The term “Beatlemania” was coined to describe the intense fan frenzy directed toward the British quartet during the early years of their career. Some people compared the unprecedented fervor of Beatlemania to a religious phenomenon. John Lennon even made the highly controversial statement, “The Beatles are more popular than Jesus.” While Lennon backed away from the comment because of the strong backlash from Christians, he nevertheless maintained privately that Beatlemania was a religious type of spectacle.
Reflections on the Documentary: Attempts to Explain Beatlemania
Why did the Beatles have such a profound impact on so many young people during the early 1960s, especially in America? Some would argue that the time period itself holds the explanation. The Beatles “invaded” America during the height of the Cold War, a time of great fear and angst about possible nuclear confrontations between America and the Soviet Union. Moreover, The Beatles arrived in the US a mere three months after the assassination of President John F. Kennedy. Some people reason that American teens were looking for a diversion from this bleak period in history and found it in the British pop group. While this historical explanation seems viable to me, I still wonder if there were something more going on.
The HBO documentary shows Harrison talking about a visit he took to the counterculture capital of the world—Haight-Ashbury in San Francisco—during the Summer of Love (1967, at the height of The Beatles’ popularity).
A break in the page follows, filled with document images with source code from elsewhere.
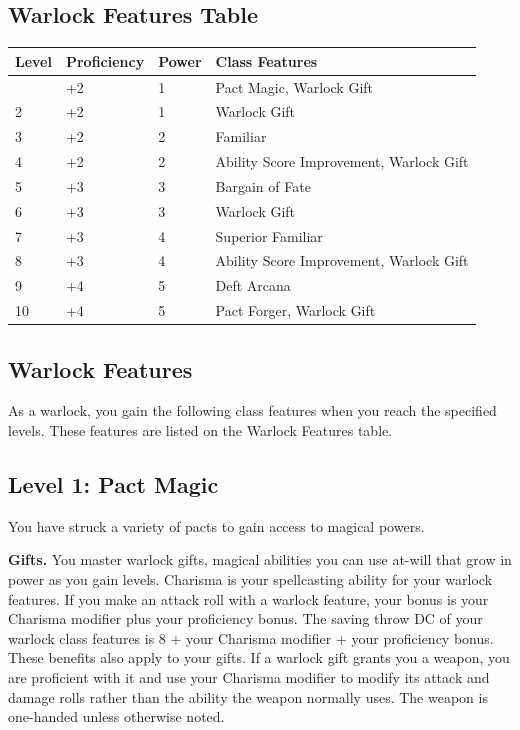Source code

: \documentclass[12pt,letterpaper,twocolumn,openany,nodeprecatedcode,bg=none]{dndbook}
\begin{document}
\subsection{Warlock Features Table}\label{warlock-features-table}

\begin{longtable}[]{@{}llll@{}}
\toprule\noalign{}
Level & Proficiency & Power & Class Features \\
\midrule\noalign{}
\endhead
\bottomrule\noalign{}
\endlastfoot
1 & +2 & 1 & Pact Magic, Warlock Gift \\
2 & +2 & 1 & Warlock Gift \\
3 & +2 & 2 & Familiar \\
4 & +2 & 2 & Ability Score Improvement, Warlock Gift \\
5 & +3 & 3 & Bargain of Fate \\
6 & +3 & 3 & Warlock Gift \\
7 & +3 & 4 & Superior Familiar \\
8 & +3 & 4 & Ability Score Improvement, Warlock Gift \\
9 & +4 & 5 & Deft Arcana \\
10 & +4 & 5 & Pact Forger, Warlock Gift \\
\end{longtable}

\twocolumn

\subsection{Warlock Features}\label{warlock-features}

As a warlock, you gain the following class features when you reach the
specified levels. These features are listed on the Warlock Features
table.

\subsection{Level 1: Pact Magic}\label{level-1-pact-magic}

You have struck a variety of pacts to gain access to magical powers.

\textbf{Gifts.} You master warlock gifts, magical abilities you can use
at-will that grow in power as you gain levels. Charisma is your
spellcasting ability for your warlock features. If you make an attack
roll with a warlock feature, your bonus is your Charisma modifier plus
your proficiency bonus. The saving throw DC of your warlock class
features is 8 + your Charisma modifier + your proficiency bonus. These
benefits also apply to your gifts. If a warlock gift grants you a
weapon, you are proficient with it and use your Charisma modifier to
modify its attack and damage rolls rather than the ability the weapon
normally uses. The weapon is one-handed unless otherwise noted.
\end{document}
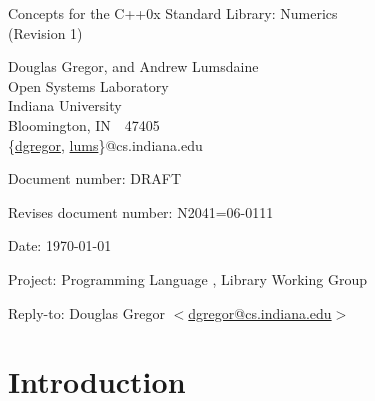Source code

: \documentclass[american,twoside]{book}
\begin{document}
\raggedbottom

\begin{titlepage}
\begin{center}
\huge
Concepts for the C++0x Standard Library: Numerics\\
(Revision 1)

\vspace{0.5in}

\normalsize
Douglas Gregor, and Andrew Lumsdaine \\
Open Systems Laboratory \\
Indiana University \\
Bloomington, IN\ \  47405 \\
\{\href{mailto:dgregor@cs.indiana.edu}{dgregor}, \href{mailto:lums@cs.indiana.edu}{lums}\}@cs.indiana.edu
\end{center}

\vspace{1in}
\par\noindent Document number: DRAFT\vspace{-6pt}
\par\noindent Revises document number: N2041=06-0111\vspace{-6pt}
\par\noindent Date: \today\vspace{-6pt}
\par\noindent Project: Programming Language \Cpp{}, Library Working Group\vspace{-6pt}
\par\noindent Reply-to: Douglas Gregor $<$\href{mailto:dgregor@cs.indiana.edu}{dgregor@cs.indiana.edu}$>$\vspace{-6pt}

\section*{Introduction}
\end{titlepage}

\pagestyle{fancy}
\fancyhead[LE,RO]{\textbf{\rightmark}}
\fancyhead[RE]{\textbf{\leftmark\hspace{1em}\thepage}}
\fancyhead[LO]{\textbf{\thepage\hspace{1em}\leftmark}}

\end{document}
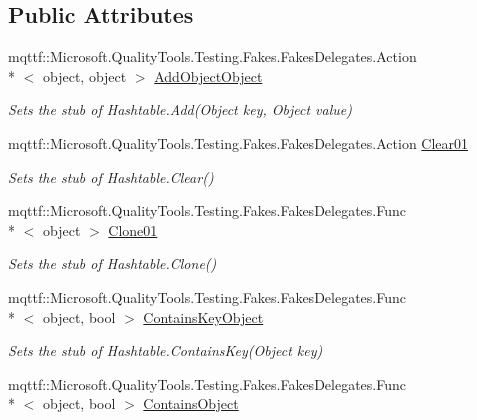 \subsection*{Public Attributes}
\begin{DoxyCompactItemize}
\item 
mqttf\-::\-Microsoft.\-Quality\-Tools.\-Testing.\-Fakes.\-Fakes\-Delegates.\-Action\\*
$<$ object, object $>$ \hyperlink{class_system_1_1_collections_1_1_fakes_1_1_stub_hashtable_aa48bb568295c2ac85ac8ca0086146d36}{Add\-Object\-Object}
\begin{DoxyCompactList}\small\item\em Sets the stub of Hashtable.\-Add(\-Object key, Object value)\end{DoxyCompactList}\item 
mqttf\-::\-Microsoft.\-Quality\-Tools.\-Testing.\-Fakes.\-Fakes\-Delegates.\-Action \hyperlink{class_system_1_1_collections_1_1_fakes_1_1_stub_hashtable_a0d779b6a9bac78e6b5e9affa8c12b50c}{Clear01}
\begin{DoxyCompactList}\small\item\em Sets the stub of Hashtable.\-Clear()\end{DoxyCompactList}\item 
mqttf\-::\-Microsoft.\-Quality\-Tools.\-Testing.\-Fakes.\-Fakes\-Delegates.\-Func\\*
$<$ object $>$ \hyperlink{class_system_1_1_collections_1_1_fakes_1_1_stub_hashtable_af1703d33b1f0866a1473d65b00fdf1ad}{Clone01}
\begin{DoxyCompactList}\small\item\em Sets the stub of Hashtable.\-Clone()\end{DoxyCompactList}\item 
mqttf\-::\-Microsoft.\-Quality\-Tools.\-Testing.\-Fakes.\-Fakes\-Delegates.\-Func\\*
$<$ object, bool $>$ \hyperlink{class_system_1_1_collections_1_1_fakes_1_1_stub_hashtable_a1b47db1d05625fbd1639df68ce621fd3}{Contains\-Key\-Object}
\begin{DoxyCompactList}\small\item\em Sets the stub of Hashtable.\-Contains\-Key(\-Object key)\end{DoxyCompactList}\item 
mqttf\-::\-Microsoft.\-Quality\-Tools.\-Testing.\-Fakes.\-Fakes\-Delegates.\-Func\\*
$<$ object, bool $>$ \hyperlink{class_system_1_1_collections_1_1_fakes_1_1_stub_hashtable_a4b0ff8b18b288408cde213fc24305878}{Contains\-Object}

\end{DoxyCompactItemize}
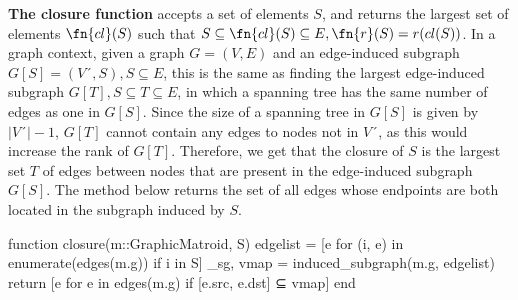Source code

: \textbf{The closure function} accepts a set of elements $S$, and returns the largest set of elements $\fn{cl}(S)$ such that $S \subseteq \fn{cl}(S) \subseteq E, \fn{r}(S) = r(cl(S))$. In a graph context, given a graph $G=(V,E)$ and an edge-induced subgraph $G[S] = (V´, S), S\subseteq E$, this is the same as finding the largest edge-induced subgraph $G[T], S\subseteq T\subseteq E$, in which a spanning tree has the same number of edges as one in $G[S]$. Since the size of a spanning tree in $G[S]$ is given by $|V´|-1$, $G[T]$ cannot contain any edges to nodes not in $V´$, as this would increase the rank of $G[T]$. Therefore, we get that the closure of $S$ is the largest set $T$ of edges between nodes that are present in the edge-induced subgraph $G[S]$. The method  below returns the set of all edges whose endpoints are both located in the subgraph induced by $S$.
\begin{jllisting}
function closure(m::GraphicMatroid, S)
  edgelist = [e for (i, e) in enumerate(edges(m.g)) if i in S]
  _sg, vmap = induced_subgraph(m.g, edgelist)
  return [e for e in edges(m.g) if [e.src, e.dst] ⊆ vmap]
end
\end{jllisting}


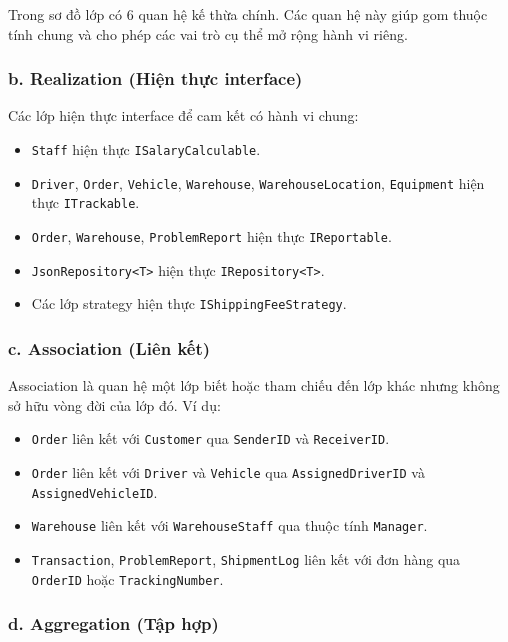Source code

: \documentclass[12pt,a4paper]{article}
\begin{document}
Trong sơ đồ lớp có 6 quan hệ kế thừa chính. Các quan hệ này giúp gom thuộc tính chung và cho phép các vai trò cụ thể mở rộng hành vi riêng.

\subsubsection*{b. Realization (Hiện thực interface)}

Các lớp hiện thực interface để cam kết có hành vi chung:

\begin{itemize}[leftmargin=1.2cm]
    \item \texttt{Staff} hiện thực \texttt{ISalaryCalculable}.
    \item \texttt{Driver}, \texttt{Order}, \texttt{Vehicle}, \texttt{Warehouse}, \texttt{WarehouseLocation}, \texttt{Equipment} hiện thực \texttt{ITrackable}.
    \item \texttt{Order}, \texttt{Warehouse}, \texttt{ProblemReport} hiện thực \texttt{IReportable}.
    \item \texttt{JsonRepository<T>} hiện thực \texttt{IRepository<T>}.
    \item Các lớp strategy hiện thực \texttt{IShippingFeeStrategy}.
\end{itemize}

\subsubsection*{c. Association (Liên kết)}

Association là quan hệ một lớp biết hoặc tham chiếu đến lớp khác nhưng không sở hữu vòng đời của lớp đó. Ví dụ:

\begin{itemize}[leftmargin=1.2cm]
    \item \texttt{Order} liên kết với \texttt{Customer} qua \texttt{SenderID} và \texttt{ReceiverID}.
    \item \texttt{Order} liên kết với \texttt{Driver} và \texttt{Vehicle} qua \texttt{AssignedDriverID} và \texttt{AssignedVehicleID}.
    \item \texttt{Warehouse} liên kết với \texttt{WarehouseStaff} qua thuộc tính \texttt{Manager}.
    \item \texttt{Transaction}, \texttt{ProblemReport}, \texttt{ShipmentLog} liên kết với đơn hàng qua \texttt{OrderID} hoặc \texttt{TrackingNumber}.
\end{itemize}

\subsubsection*{d. Aggregation (Tập hợp)}
\end{document}

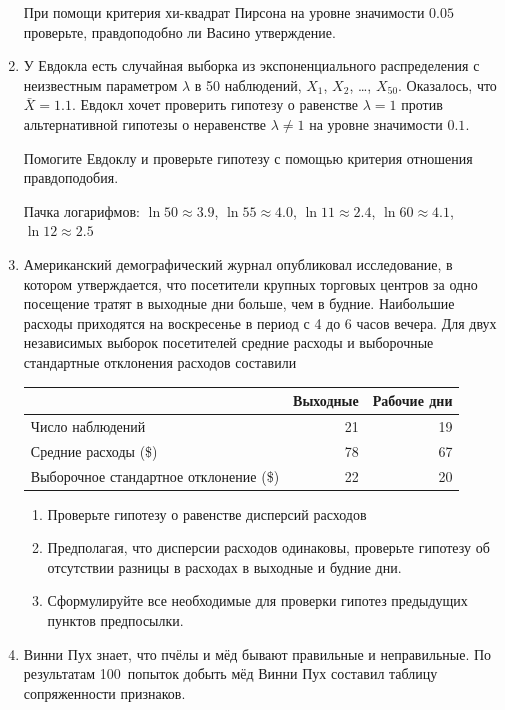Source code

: \documentclass[12pt, a4paper]{article}\usepackage[]{graphicx}\usepackage[]{color}
\begin{document}
\begin{enumerate}
При помощи критерия хи-квадрат Пирсона на уровне значимости $0.05$ проверьте, правдоподобно ли Васино утверждение.

\item У Евдокла есть случайная выборка из экспоненциального распределения с неизвестным параметром $\lambda$ в 50 наблюдений, $X_1$, $X_2$, \ldots, $X_{50}$. Оказалось, что $\bar X = 1.1$. Евдокл хочет проверить гипотезу о равенстве $\lambda = 1$ против альтернативной гипотезы о неравенстве $\lambda \neq 1$ на уровне значимости $0.1$.

Помогите Евдоклу и проверьте гипотезу с помощью критерия отношения правдоподобия.

Пачка логарифмов: $\ln 50 \approx 3.9$, $\ln 55 \approx 4.0$, $\ln 11 \approx 2.4$, $\ln 60 \approx 4.1$, $\ln 12 \approx 2.5$


\item Американский демографический журнал опубликовал исследование, в котором утверждается, что посетители крупных торговых центров за одно посещение тратят  в выходные дни больше, чем в будние. Наибольшие расходы приходятся на воскресенье в период с 4 до 6 часов вечера. Для двух независимых выборок посетителей средние расходы и выборочные стандартные отклонения расходов составили

\begin{tabular}{lrr}
\toprule
 & Выходные & Рабочие дни \\
\midrule
Число наблюдений & 21 & 19 \\
Средние расходы (\$) & 78 & 67 \\
Выборочное стандартное отклонение (\$) & 22 & 20 \\
\bottomrule
\end{tabular}


\begin{enumerate}
\item Проверьте гипотезу о равенстве дисперсий расходов
\item Предполагая, что дисперсии расходов одинаковы, проверьте гипотезу об отсутствии разницы в расходах в выходные и будние дни.
\item Сформулируйте все необходимые для проверки гипотез предыдущих пунктов предпосылки.
\end{enumerate}



\item Винни Пух знает, что пчёлы и мёд бывают правильные и неправильные. По результатам 100~попыток добыть мёд Винни Пух составил таблицу сопряженности признаков.



\end{enumerate}
\end{document}
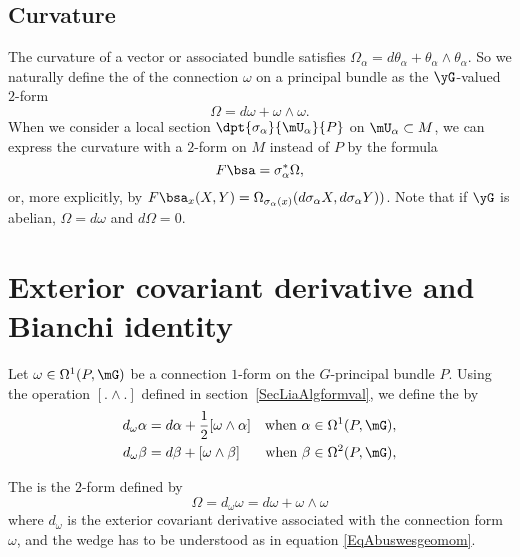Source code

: \subsection{Curvature}

The curvature of a vector or associated bundle satisfies $\Omega_{\alpha}=d\theta_{\alpha}+\theta_{\alpha}\wedge\theta_{\alpha}$. So we naturally define the  of the connection $\omega$ on a principal bundle as the $\yG$-valued $2$-form
\begin{equation}
  \Omega=d\omega+\omega\wedge\omega.
\end{equation}
When we consider a local section\label{PgLocSecCurv} $\dpt{\sigma_{\alpha}}{\mU_{\alpha}}{P}$ on $\mU_{\alpha}\subset M$, we can express the curvature with a $2$-form on $M$ instead of $P$ by the formula \label{pg:curv_princ}
\[
 F\bsa=\sigma_{\alpha}^*\Omega,
\]
or, more explicitly, by $F\bsa_x(X,Y)=\Omega_{\sigma_{\alpha}(x)}(d\sigma_{\alpha} X,d\sigma_{\alpha} Y))$. Note that if $\yG$ is abelian, $\Omega=d\omega$ and $d\Omega=0$.

\section{Exterior covariant derivative and Bianchi identity}

Let $\omega\in\Omega^1(P,\mG)$ be a connection $1$-form on the $G$-principal bundle $P$. Using the operation $[.\wedge .]$ defined in section~\ref{SecLiaAlgformval}, we define the  by  %
\begin{align}
d_{\omega}\alpha&=d\alpha+\frac{ 1 }{2}[\omega\wedge\alpha]&\text{when }\alpha\in\Omega^1(P,\mG),\\
d_{\omega}\beta&=d\beta+[\omega\wedge\beta]&\text{when }\beta\in\Omega^2(P,\mG),
\end{align}

The  is the $2$-form defined by
\begin{equation}
\Omega=d_{\omega}\omega=d\omega+\omega\wedge\omega
\end{equation}
where $d_{\omega}$ is the exterior covariant derivative associated with the connection form $\omega$, and the wedge has to be understood as in equation \eqref{EqAbuswesgeomom}.


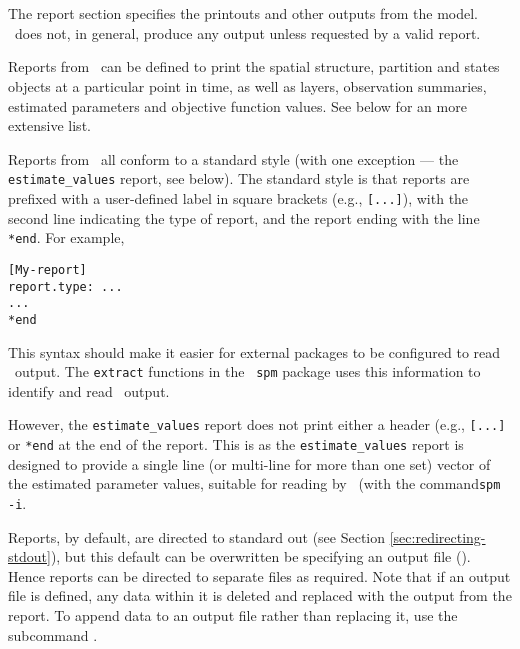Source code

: \section{\label{sec:report-section}}

The report section specifies the printouts and other outputs from the model. \SPM\ does not, in general, produce any output unless requested by a valid report. 

Reports from \SPM\ can be defined to print the spatial structure, partition and states objects at a particular point in time, as well as layers, observation summaries, estimated parameters and objective function values. See below for an more extensive list.

Reports from \SPM\ all conform to a standard style (with one exception --- the \texttt{estimate\_values} report, see below). The standard style is that reports are prefixed with a user-defined label in square brackets (e.g., \texttt{[...]}), with the second line indicating the type of report, and the report ending with the line \texttt{*end}. For example,

\begin{verbatim} 
[My-report]
report.type: ...
...
*end
\end{verbatim}

This syntax should make it easier for external packages to be configured to read \SPM\ output. The \texttt{extract} functions in the \R\ \texttt{spm} package uses this information to identify and read \SPM\ output.

However, the \texttt{estimate\_values} report does not print either a header (e.g., \texttt{[...]} or \texttt{*end} at the end of the report. This is as the \texttt{estimate\_values} report is designed to provide a single line (or multi-line for more than one set) vector of the estimated parameter values, suitable for reading by \SPM\ (with the command\texttt{spm -i}. 

Reports, by default, are directed to standard out (see Section \ref{sec:redirecting-stdout}), but this default can be overwritten be specifying an output file (). Hence reports can be directed to separate files as required. Note that if an output file is defined, any data within it is deleted and replaced with the output from the report. To append data to an output file rather than replacing it, use the subcommand .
Harrison comments that the hippies he encountered there treated him as if he were the messiah. Again, it’s important to recognize that a member of The Beatles described Beatlemania in religious terms. But it wasn’t just The Beatles who sensed the fervor had religious overtones. The documentary also shows evangelist Billy Graham commenting on fans’ devotion to The Beatles:
I think a great deal of what we see among young people today is actually a spiritual search. These young people are searching for a creed to believe in, a song to sing, and a cause to follow.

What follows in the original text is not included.